そして、僕が次に目が覚めた時は、見知らぬ天井が目に入った。
「ここ・・どこだろ・・」
「シンイチ・・」すぐ横にミライとアヤが座って僕を覗き込んでいた。
「みんな・・無事だったの?」
「ええ・・風谷さんが、車を飛び出していったら、トレーラーに乗ってた人が
風谷さんを連れていったの・・」
「そうだったのか・・」
「けど、どうしてシンイチを殴ったりしたのかしら・・」ミライが呟いた。
{それはな・・シンイチがあのトレーラーを止めるだけの力を出したらシンイチが死ぬ
って事をシンイチと話していた時、割り込んで来たんだ・・あいつも人間じゃぁ無い・・」
(えっこの声、誰?)
{俺だよ・・おまえの頭に語り掛けてるんだ・・・俺に返事がしたかったら頭で考えるんだ)
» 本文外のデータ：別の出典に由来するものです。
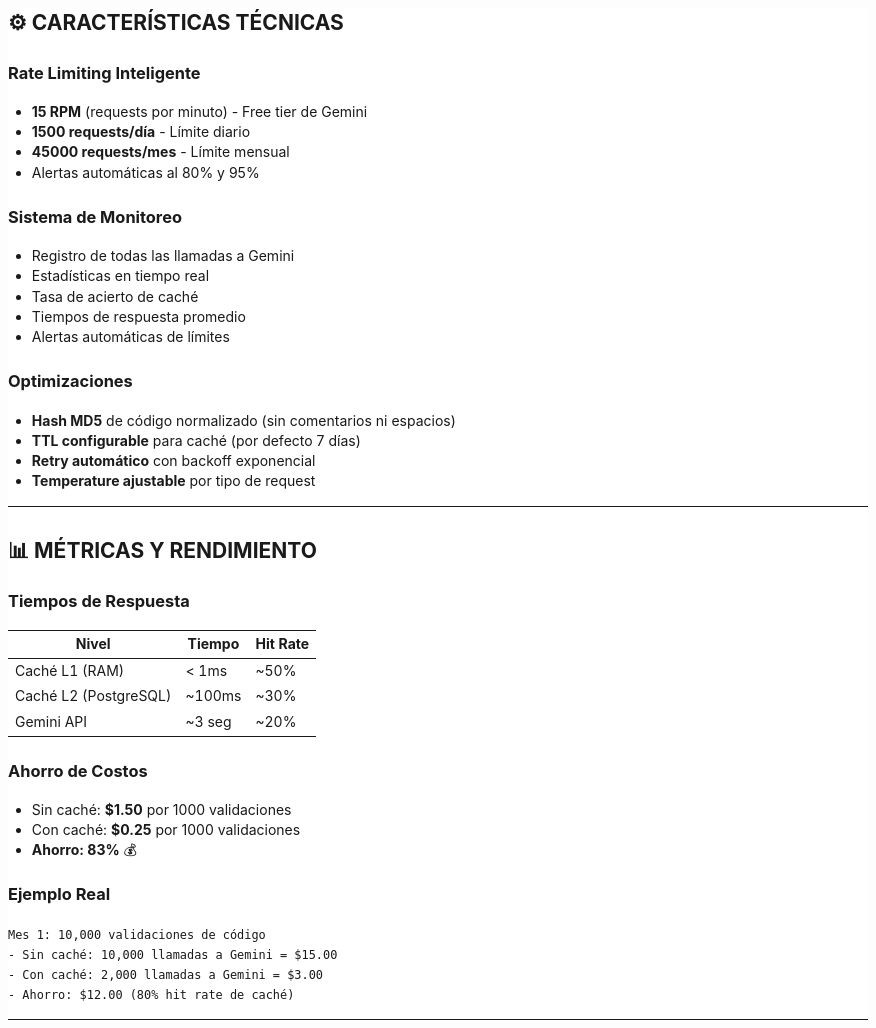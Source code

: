 
## ⚙️ CARACTERÍSTICAS TÉCNICAS

### Rate Limiting Inteligente
- **15 RPM** (requests por minuto) - Free tier de Gemini
- **1500 requests/día** - Límite diario
- **45000 requests/mes** - Límite mensual
- Alertas automáticas al 80% y 95%

### Sistema de Monitoreo
- Registro de todas las llamadas a Gemini
- Estadísticas en tiempo real
- Tasa de acierto de caché
- Tiempos de respuesta promedio
- Alertas automáticas de límites

### Optimizaciones
- **Hash MD5** de código normalizado (sin comentarios ni espacios)
- **TTL configurable** para caché (por defecto 7 días)
- **Retry automático** con backoff exponencial
- **Temperature ajustable** por tipo de request

---

## 📊 MÉTRICAS Y RENDIMIENTO

### Tiempos de Respuesta
| Nivel | Tiempo | Hit Rate |
|-------|--------|----------|
| Caché L1 (RAM) | < 1ms | ~50% |
| Caché L2 (PostgreSQL) | ~100ms | ~30% |
| Gemini API | ~3 seg | ~20% |

### Ahorro de Costos
- Sin caché: **$1.50** por 1000 validaciones
- Con caché: **$0.25** por 1000 validaciones
- **Ahorro: 83%** 💰

### Ejemplo Real
```
Mes 1: 10,000 validaciones de código
- Sin caché: 10,000 llamadas a Gemini = $15.00
- Con caché: 2,000 llamadas a Gemini = $3.00
- Ahorro: $12.00 (80% hit rate de caché)
```

---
(びっくりしちゃった・・・・けど・・そうしなかったらシンイチ死んでたんだね)
{そういう事だ・・俺にはあいつの決心を止める事は出来なかった・・}
「風谷さん・・・」
「シンイチ・・目が覚めたのか・・」父さんとアスカさんと、シズカちゃんが入って来た。
「他の皆は?」僕は不審に想って言った。
「今、記憶操作中だ・・・」父さんが顔に苦渋を浮かべて言った。
「私・・碇先生に、渚先輩の事知ってるって言って、記憶操作されずに済んだの」シズカちゃんが言った。
「アヤ・・ミライ・・おまえたちも望むなら、今回の事を忘れさせる事が出来るんだが・・」
父さんがいつもは見せない表情で言った。
「お父さん・・そんな事しないで・・私だって、薄々は知ってるんだから・・」アヤさんが叫んだ。
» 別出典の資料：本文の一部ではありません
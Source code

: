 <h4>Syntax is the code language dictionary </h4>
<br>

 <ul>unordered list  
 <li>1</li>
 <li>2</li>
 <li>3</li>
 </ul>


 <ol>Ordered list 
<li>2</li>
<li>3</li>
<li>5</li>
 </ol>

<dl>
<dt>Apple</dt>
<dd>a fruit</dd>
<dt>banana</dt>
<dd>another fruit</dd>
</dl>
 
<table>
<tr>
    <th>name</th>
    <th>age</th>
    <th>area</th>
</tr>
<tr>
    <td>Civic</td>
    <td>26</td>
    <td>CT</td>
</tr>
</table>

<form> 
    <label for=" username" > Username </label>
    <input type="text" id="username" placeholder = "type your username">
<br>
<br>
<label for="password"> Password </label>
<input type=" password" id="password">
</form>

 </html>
「そうよ!私も・・シンイチの力で今日危ない所を助けて貰ったから、知ってるの・・」ミライは父さんに詰め寄った。
「ここ・・ここがNERVなの?父さん・・」
「知っていたのか・・」
「今日・・風谷さんに聞いたんだ・・風谷さんに命を狙われて、撃退した後に・・話してくれたんだ・・」
「そうか・・奴等が何故風谷君を攫っていったのか、わかったよ・・」
「日本国内の旧支配者の眷族や、その一族を滅ぼすのが仕事なんでしょう?」
「ああ・・そうだ」
「だったら、風谷さんの行方・・分からないの?父さん・・」
「どの旧支配者の眷族かわかったら、調べられない事も無いが・・」
「ハスターに捧げられるとか言ってたよ・・父さん」
「そうか・・風の邪神ハストゥールの眷族か・・なるほどな」
「すぐは無理だが、調べさせておこう・・」
「邪神って・・何?旧支配者って何なの?お父さん」アヤさんが恐慌をおこしかけていた。
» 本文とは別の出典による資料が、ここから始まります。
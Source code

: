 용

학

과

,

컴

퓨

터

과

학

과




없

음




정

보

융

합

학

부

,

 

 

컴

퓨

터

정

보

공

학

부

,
「それは、おいおい説明する・・今日の所はこれまでにしておこう・・」
「碇所長」その時、長髪の初老の男性が入って来た。
「何かね」
「全員の記憶操作、終わりました。現在、眠らせています。エレカの準備も出来ました。」
「わかった・・」
「シンイチ・・起きられるか?」父さんは僕に優しく手を差し伸べてくれた。
「うん・・」僕は身体を起した。
「それでは今から説明する通りに、口裏を合わせてもらう・・」父さんは僕達に話しはじめた。
「おーい、通行規制終わったから、車を出すぞ」父さんは車の運転席から、後ろの席で眠っている、
ムサシ、ケイタ、鈴原さん、樹島さんに声をかけた。
僕も今起きたかのように演技した。
「通れるようになったから、もう着くからな 遅くなってしまったが、家には連絡してるから」父さんは全員に説明した。
「あれ?風谷さんは?」樹島さんが不審そうな顔をした。
「風谷さんは、親御さんがエレカで迎えに来たから一足先に帰ったんだ」
父さんが樹島さんに説明をしていた。
30分後 エレカは第三新東京市に到着した。
その後、夜も遅いので、それぞれの家までエレカで送っていき、
エレカの中には、父さん・アスカさん・アヤさん・ミライ・樹島さん・そして僕が乗っていた。
口数はかなり少なく、沈黙のまま車は碇家に到着した。
荷物を車から降ろし終わった頃、エレカのレンタル業者の回収班がエレカを引き取っていった。
僕は自室に戻り、寝間着に着替えた。
「風谷さん・・償いなんて、要求する気無かったのに・・」
僕は天井を見ながら、今日の昼間の出来事を思い出していた。
「僕がいなければ・・風谷さんがあんな事にならなかったんじゃ無いのかな・・
僕が、この世の中で生きていくって事は、いつも誰かを傷つけて行くって事なのかな・・
人を傷つける度、自分も傷ついて・・いつかは自分も擦り切れるんじゃ無いのかな・・」
僕は天井を見ながら思考の迷路に陥っていた。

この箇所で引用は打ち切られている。